■ **Exercise details**
All of the records below need to be written out exactly, but without the pictures.

■ **Data for this task**
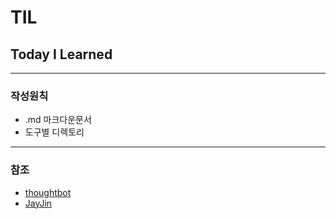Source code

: # TIL
## Today I Learned
- - - - - - - - - - - - - - - -

### 작성원칙
+ .md 마크다운문서
+ 도구별 디렉토리

- - - - - - - - - - - - - - - - - 
### 참조
+ [thoughtbot](https://github.com/thoughtbot/til#today-i-learned, "thoughtbot link")
+ [JayJin](https://github.com/milooy/TIL, "JayJin link")
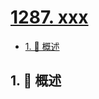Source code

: # [1287. xxx](https://github.com/Tdahuyou/TNotes.leetcode/tree/main/notes/1287.%20xxx)

<!-- region:toc -->

- [1. 📝 概述](#1--概述)

<!-- endregion:toc -->

## 1. 📝 概述
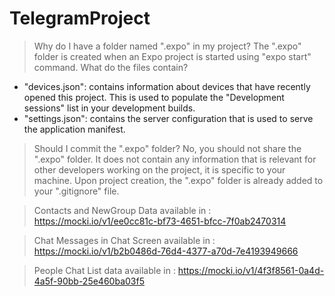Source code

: # TelegramProject
> Why do I have a folder named ".expo" in my project?
The ".expo" folder is created when an Expo project is started using "expo start" command.
> What do the files contain?
- "devices.json": contains information about devices that have recently opened this project. This is used to populate the "Development sessions" list in your development builds.
- "settings.json": contains the server configuration that is used to serve the application manifest.
> Should I commit the ".expo" folder?
No, you should not share the ".expo" folder. It does not contain any information that is relevant for other developers working on the project, it is specific to your machine.
Upon project creation, the ".expo" folder is already added to your ".gitignore" file.


> Contacts and NewGroup Data available in : https://mocki.io/v1/ee0cc81c-bf73-4651-bfcc-7f0ab2470314

> Chat Messages in Chat Screen available in : https://mocki.io/v1/b2b0486d-76d4-4377-a70d-7e4193949666

>People Chat List data available in : https://mocki.io/v1/4f3f8561-0a4d-4a5f-90bb-25e460ba03f5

■ **Reply**
Source code

: # TIL
## Today I Learned
- - - - - - - - - - - - - - - -

### 작성원칙
+ .md 마크다운문서
+ 도구별 디렉토리

- - - - - - - - - - - - - - - - - 
### 참조
+ [thoughtbot](https://github.com/thoughtbot/til#today-i-learned, "thoughtbot link")
+ [JayJin](https://github.com/milooy/TIL, "JayJin link")
Source code

: # [1287. xxx](https://github.com/Tdahuyou/TNotes.leetcode/tree/main/notes/1287.%20xxx)

<!-- region:toc -->

- [1. 📝 概述](#1--概述)

<!-- endregion:toc -->

## 1. 📝 概述
Source code

: # TelegramProject
> Why do I have a folder named ".expo" in my project?
The ".expo" folder is created when an Expo project is started using "expo start" command.
> What do the files contain?
- "devices.json": contains information about devices that have recently opened this project. This is used to populate the "Development sessions" list in your development builds.
- "settings.json": contains the server configuration that is used to serve the application manifest.
> Should I commit the ".expo" folder?
No, you should not share the ".expo" folder. It does not contain any information that is relevant for other developers working on the project, it is specific to your machine.
Upon project creation, the ".expo" folder is already added to your ".gitignore" file.


> Contacts and NewGroup Data available in : https://mocki.io/v1/ee0cc81c-bf73-4651-bfcc-7f0ab2470314

> Chat Messages in Chat Screen available in : https://mocki.io/v1/b2b0486d-76d4-4377-a70d-7e4193949666

>People Chat List data available in : https://mocki.io/v1/4f3f8561-0a4d-4a5f-90bb-25e460ba03f5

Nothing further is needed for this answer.